Anche questi fiori hanno storie da raccontare. Quale occhio li scelse, quale mano gli sistemò per poi abbandonarli e per quale motivo…

Simbolo dell’era che ci siamo lasciati alle spalle, i fiori di plastica simboleggiano la decadenza umana, il petrolio preferito a tutto il resto, la bellezza sintetica creduta erroneamente eterna…

L’era della decadenza ormai è giunta al termine, così i fiori di plastica giacciono abbandonati per sempre. Ormai trionfa l’Età delle Rovine. Penso, per restare nel confine di un cimitero, alla tomba devastata dai vandali di mio cugino F. Morto a 17 anni a causa di un ubriacone over 50. Sì, anche questo fa parte della vita che ci siamo lasciati alle spalle, oggi agli over 50 arrivano sanzioni perché hanno la lucidità di scegliere per il proprio bene, senza farsi condizionare da avidità e minacce, siamo proprio giunti alle rovine della società che fatico a definire “nostra”.

Come diceva in una sua canzone Victor Tsoi, tanti anni fa e prima di molte catastrofi, “Sono diventati tutti matti, sono tutti malati”. Aveva ragione, è vero.

 

Eccoci, infatti, immersi fino al collo in un mondo tanto folle quanto meraviglioso, soprattutto popolato da gente meravigliosa. Quelli che hanno il lasciapassare per ogni felicità terrena, senza il quale le loro vite sarebbero nulle. I paladini del benessere pubblico, sociale e economico. Possono andare ovunque, lavorano senza nessun controllo, e poi via, al ristorante, al cinema, al pub, in discoteca e perché no?
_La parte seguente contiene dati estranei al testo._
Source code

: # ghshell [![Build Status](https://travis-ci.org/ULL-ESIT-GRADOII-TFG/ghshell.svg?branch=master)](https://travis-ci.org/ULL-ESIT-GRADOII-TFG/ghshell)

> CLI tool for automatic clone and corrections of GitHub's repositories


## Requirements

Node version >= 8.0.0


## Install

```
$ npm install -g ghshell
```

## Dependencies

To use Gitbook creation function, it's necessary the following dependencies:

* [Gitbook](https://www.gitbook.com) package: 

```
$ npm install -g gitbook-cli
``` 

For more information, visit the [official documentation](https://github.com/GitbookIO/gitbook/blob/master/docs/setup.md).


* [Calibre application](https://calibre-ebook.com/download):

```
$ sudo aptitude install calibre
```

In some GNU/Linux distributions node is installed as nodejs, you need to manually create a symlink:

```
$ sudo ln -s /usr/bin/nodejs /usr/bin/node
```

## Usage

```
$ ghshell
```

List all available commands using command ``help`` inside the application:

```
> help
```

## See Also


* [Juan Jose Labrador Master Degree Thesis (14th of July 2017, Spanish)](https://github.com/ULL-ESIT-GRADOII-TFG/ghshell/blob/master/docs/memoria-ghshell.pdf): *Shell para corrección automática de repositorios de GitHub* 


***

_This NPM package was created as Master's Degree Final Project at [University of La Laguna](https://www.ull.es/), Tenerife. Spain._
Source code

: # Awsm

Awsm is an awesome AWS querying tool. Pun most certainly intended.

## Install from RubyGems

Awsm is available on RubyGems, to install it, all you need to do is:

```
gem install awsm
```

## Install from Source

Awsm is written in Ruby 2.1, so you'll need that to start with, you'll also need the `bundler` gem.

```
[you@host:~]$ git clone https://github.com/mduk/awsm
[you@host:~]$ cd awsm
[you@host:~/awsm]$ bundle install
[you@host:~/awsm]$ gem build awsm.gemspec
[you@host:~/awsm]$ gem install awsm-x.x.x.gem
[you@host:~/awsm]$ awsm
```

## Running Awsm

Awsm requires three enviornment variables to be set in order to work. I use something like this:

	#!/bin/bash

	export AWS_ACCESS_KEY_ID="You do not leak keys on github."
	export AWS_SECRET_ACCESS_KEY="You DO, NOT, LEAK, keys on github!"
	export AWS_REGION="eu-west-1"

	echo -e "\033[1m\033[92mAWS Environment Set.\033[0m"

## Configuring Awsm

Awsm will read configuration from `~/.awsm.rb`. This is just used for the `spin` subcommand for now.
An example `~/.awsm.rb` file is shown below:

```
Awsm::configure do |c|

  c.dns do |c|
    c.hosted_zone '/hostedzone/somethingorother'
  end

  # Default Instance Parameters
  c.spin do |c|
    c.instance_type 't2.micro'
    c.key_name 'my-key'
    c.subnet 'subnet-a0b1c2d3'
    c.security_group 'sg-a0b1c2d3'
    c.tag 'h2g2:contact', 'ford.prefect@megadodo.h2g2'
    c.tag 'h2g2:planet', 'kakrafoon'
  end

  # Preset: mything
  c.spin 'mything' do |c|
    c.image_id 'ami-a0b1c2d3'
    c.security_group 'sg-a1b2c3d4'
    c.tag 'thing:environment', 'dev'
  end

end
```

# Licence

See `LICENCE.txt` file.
Dopo aver preso un buon caffè al bar, con la loro mascherina di plastica piena di batteri, abbandonata brevemente sul tavolino che nessuno sanificherà, possono andare anche in un club di scambisti, di quelli raffinati, che poi ormai sono caduti tutti i tabù, insieme ai fiori di plastica anche lo squallore è diventato cool e, perdonatemi se farse abuserò di questo termine non italiano.

E se poi s’infettano (sappiamo bene, forse, di cosa), è semplice! Basta incolpare chi deve stare a casa, chi ha il sistema immunitario esattamente come la natura l’ha creato, chi semplicemente non frequentano.

Dare la colpa ai colpevoli meno probabili è diventata la nuova tendenza, ed è così maledettamente cool, appunto!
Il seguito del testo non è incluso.